◆ TASK TO COMPLETE: Copy every line from the records below that holds the word "pobreza".

(Stored data entries)

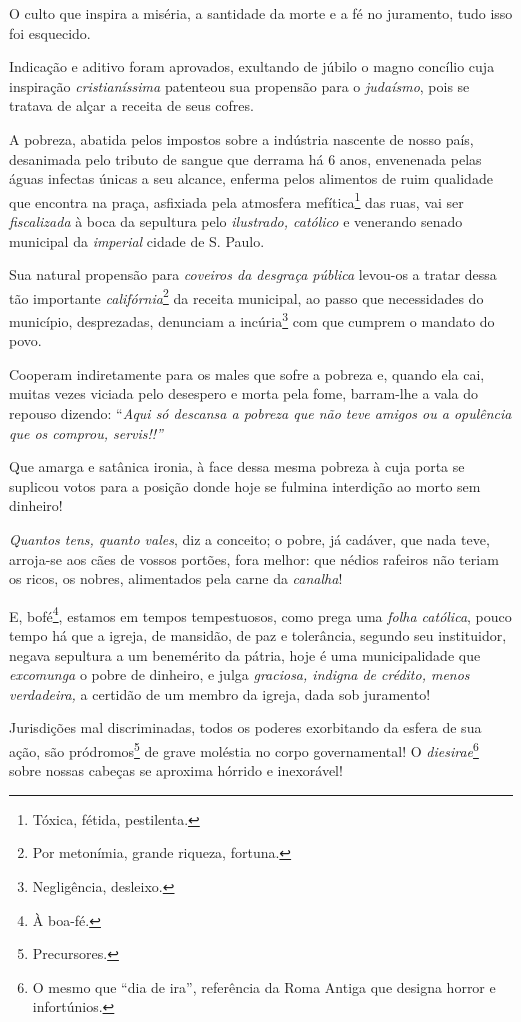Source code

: O culto que inspira a miséria, a santidade da morte e a fé no juramento,
tudo isso foi esquecido.

Indicação e aditivo foram aprovados, exultando de júbilo o magno
concílio cuja inspiração \emph{cristianíssima} patenteou sua propensão
para o \emph{judaísmo}, pois se tratava de alçar a receita de seus
cofres.

A pobreza, abatida pelos impostos sobre a indústria nascente de nosso
país, desanimada pelo tributo de sangue que derrama há 6 anos,
envenenada pelas águas infectas únicas a seu alcance, enferma pelos
alimentos de ruim qualidade que encontra na praça, asfixiada pela
atmosfera mefítica\footnote{Tóxica, fétida, pestilenta.} das ruas, vai
ser \emph{fiscalizada} à boca da sepultura pelo \emph{ilustrado,
católico} e venerando senado municipal da \emph{imperial} cidade de S.
Paulo.

Sua natural propensão para \emph{coveiros da desgraça pública} levou-os
a tratar dessa tão importante \emph{califórnia}\footnote{Por
  metonímia, grande riqueza, fortuna.} da receita municipal, ao passo
que necessidades do município, desprezadas, denunciam a
incúria\footnote{Negligência, desleixo.} com que cumprem o mandato do
povo.

Cooperam indiretamente para os males que sofre a pobreza e, quando ela
cai, muitas vezes viciada pelo desespero e morta pela fome, barram-lhe a
vala do repouso dizendo: ``\emph{Aqui só descansa a pobreza que não teve
amigos ou a opulência que os comprou, servis!!''}

Que amarga e satânica ironia, à face dessa mesma pobreza à cuja porta se
suplicou votos para a posição donde hoje se fulmina interdição ao morto
sem dinheiro!

\emph{Quantos tens, quanto vales}, diz a conceito; o pobre, já cadáver,
que nada teve, arroja-se aos cães de vossos portões, fora melhor: que
nédios rafeiros não teriam os ricos, os nobres, alimentados pela carne
da \emph{canalha}!

E, bofé\footnote{À boa-fé.}, estamos em tempos tempestuosos, como
prega uma \emph{folha católica}, pouco tempo há que a igreja, de
mansidão, de paz e tolerância, segundo seu instituidor, negava sepultura
a um benemérito da pátria, hoje é uma municipalidade que
\emph{excomunga} o pobre de dinheiro, e julga \emph{graciosa, indigna de
crédito, menos verdadeira,} a certidão de um membro da igreja, dada sob
juramento!

Jurisdições mal discriminadas, todos os poderes exorbitando da esfera de
sua ação, são pródromos\footnote{Precursores.} de grave moléstia no
corpo governamental! O \emph{diesirae}\footnote{O mesmo que ``dia de
  ira'', referência da Roma Antiga que designa horror e infortúnios.}
sobre nossas cabeças se aproxima hórrido e inexorável!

◆ PROBLEM SOLUTION:
A pobreza, abatida pelos impostos sobre a indústria nascente de nosso
Cooperam indiretamente para os males que sofre a pobreza e, quando ela
vala do repouso dizendo: ``\emph{Aqui só descansa a pobreza que não teve
Que amarga e satânica ironia, à face dessa mesma pobreza à cuja porta se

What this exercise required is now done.